Futurist Update is a monthly email newsletter I get from the World Future Society. This month included a useful piece on trends and fads, with many links that I'll reproduce here, along with some I use.

First, definitions.
Fad: A fashion that is taken up with great enthusiasm for a brief period of time; a craze.
Trend: The general direction in which something tends to move. Trends are the momentum of society--we’re heading in that direction.

Fads can be very short and usually are not indicators of major change, themselves. But, a fad may turn out to be part of a trend. For example, when many women began bobbing their long hair in the 1920s, this was considered a fad. We know now that it was one element in the trend of the emancipation of women. But, the distinction is a bit blurred.

The "coolhunter" of William Gibson's book Pattern Recognition (why, yes, that is one reason the OCLC Environmental Scan had that as its title) is spotting ideas, behaviors and fashions that can translate into products, within a short time span. So, platform and wedge shoes....faddish trend.

Trend spotting, as practiced by futurists, has a longer horizon. Nanotechnology, for example. Macrotrend.

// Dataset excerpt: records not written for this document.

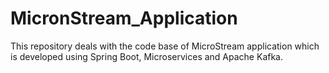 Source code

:# MicronStream_Application
This repository deals with the code base of MicroStream application which is developed using Spring Boot, Microservices and Apache Kafka.
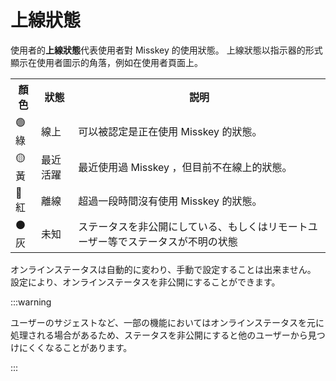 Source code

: # 上線狀態

使用者的**上線狀態**代表使用者對 Misskey 的使用狀態。
上線狀態以指示器的形式顯示在使用者圖示的角落，例如在使用者頁面上。

<table>
	<tbody><tr>
		<th>顏色</th>
		<th>狀態</th>
		<th>説明</th>
	</tr>
	<tr>
		<td>🟢綠</td>
		<td>線上</td>
		<td>可以被認定是正在使用 Misskey 的狀態。</td>
	</tr>
	<tr>
		<td>🟡黃</td>
		<td>最近活躍</td>
		<td>最近使用過 Misskey ，但目前不在線上的狀態。</td>
	</tr>
	<tr>
		<td>🔴紅</td>
		<td>離線</td>
		<td>超過一段時間沒有使用 Misskey 的狀態。</td>
	</tr>
	<tr>
		<td>⚫灰</td>
		<td>未知</td>
		<td>ステータスを非公開にしている、もしくはリモートユーザー等でステータスが不明の状態</td>
	</tr>
</tbody></table>

オンラインステータスは自動的に変わり、手動で設定することは出来ません。
設定により、オンラインステータスを非公開にすることができます。

:::warning

ユーザーのサジェストなど、一部の機能においてはオンラインステータスを元に処理される場合があるため、ステータスを非公開にすると他のユーザーから見つけにくくなることがあります。

:::

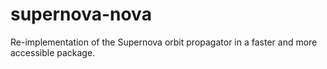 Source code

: # supernova-nova
Re-implementation of the Supernova orbit propagator in a faster and more accessible package.
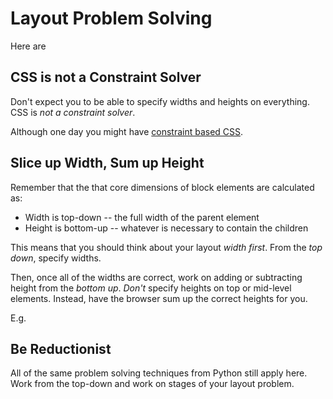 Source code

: # Layout Problem Solving
Here are

## CSS is not a Constraint Solver
Don't expect you to be able to specify widths and heights on everything.
CSS is _not a constraint solver_.

Although one day you might have [constraint based CSS](http://gridstylesheets.org/guides/ccss/).

## Slice up Width, Sum up Height
Remember that the that core dimensions of block elements are calculated as:
* Width is top-down -- the full width of the parent element
* Height is bottom-up -- whatever is necessary to contain the children

This means that you should think about your layout _width first_.
From the _top down_, specify widths.

Then, once all of the widths are correct, work on adding or subtracting height from the _bottom up_.
_Don't_ specify heights on top or mid-level elements.
Instead, have the browser sum up the correct heights for you.

E.g.

## Be Reductionist
All of the same problem solving techniques from Python still apply here.
Work from the top-down and work on stages of your layout problem.
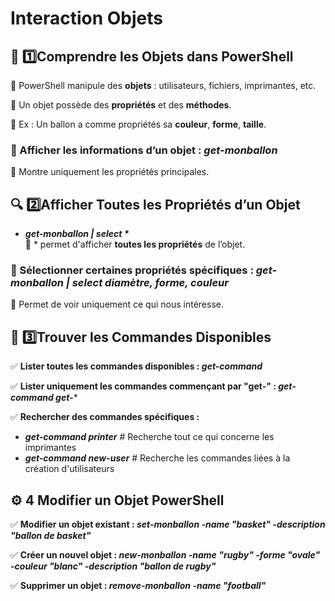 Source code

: # Interaction Objets

## **🎯 1️⃣️Comprendre les Objets dans PowerShell**

📌 PowerShell manipule des **objets** : utilisateurs, fichiers, imprimantes, etc.

📌 Un objet possède des **propriétés** et des **méthodes**.

📌 Ex : Un ballon a comme propriétés sa **couleur**, **forme**, **taille**.

### **🔹 Afficher les informations d’un objet : *get-monballon***

📌 Montre uniquement les propriétés principales.



## **🔍 2️⃣️Afficher Toutes les Propriétés d’un Objet**

- ***get-monballon | select \****  
📌 * permet d'afficher **toutes les propriétés** de l’objet.

### **🔹 Sélectionner certaines propriétés spécifiques : *get-monballon | select diamètre, forme, couleur***

📌 Permet de voir uniquement ce qui nous intéresse.



## **🔄 3️⃣️Trouver les Commandes Disponibles**

✅ **Lister toutes les commandes disponibles : *get-command***

✅ **Lister uniquement les commandes commençant par "get-" : *get-command get-****

✅ **Rechercher des commandes spécifiques :**

- ***get-command *printer**** # Recherche tout ce qui concerne les imprimantes  
- ***get-command new-*user**** # Recherche les commandes liées à la création d'utilisateurs



## **⚙️ 4 Modifier un Objet PowerShell**

✅ **Modifier un objet existant : *set-monballon -name "basket" -description "ballon de basket"***

✅ **Créer un nouvel objet : *new-monballon -name "rugby" -forme "ovale" -couleur "blanc" -description "ballon de rugby"***

✅ **Supprimer un objet : *remove-monballon -name "football"***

I think when you look at some of the sites I've added here, you'll see the difference between the "coolhunters" and the futurists. Some of the macrotrends are going to look pretty flakey, like those identified by Ray Kurzweil or Barbara Marx Hubbard. No flakier perhaps than some of these trendy fads...at least these ones will be gone soon. Mind you, I link all the frou-frou and impracticality to a conservative trend...but that's me.

Coolhunting
http://www.ubercool.com/
http://www.psfk.com/
http://www.trendspotting.com/
http://www.trendhunter.com/
http://www.treehugger.com/index.php
http://www.we-make-money-not-art.com/

Trends
http://www.shapingtomorrow.com/
http://www.josephcoates.com/
http://karlalbrecht.com/
http://www.davinciinstitute.com/
http://www.worldwatch.org/features/vsow/
http://www.emcc.eurofound.eu.int/sector_futures.htm

If you're interested in the community of futurists, the annual conference of the World Future Society is July 28-30 in Toronto (pdf program here). There are excellent pre-conference courses offered as well. And don't you want to hear what two non-librarians have to say about the future of libraries? William Crossman and Thomas Frey will analyze and forecast the trends, roles and functions of libraries on Saturday, July 29. Hint: Mr Crossman says this in the FAQ at his institute's site: "That deep attachment that some people have to reading and writing will, in most cases, be supplanted by a new appreciation of, and attachment to, listening and speaking--the type of love affair with speech that existed/exists in oral cultures of the past and present."

Well, that would explain the success of audiobooks, right?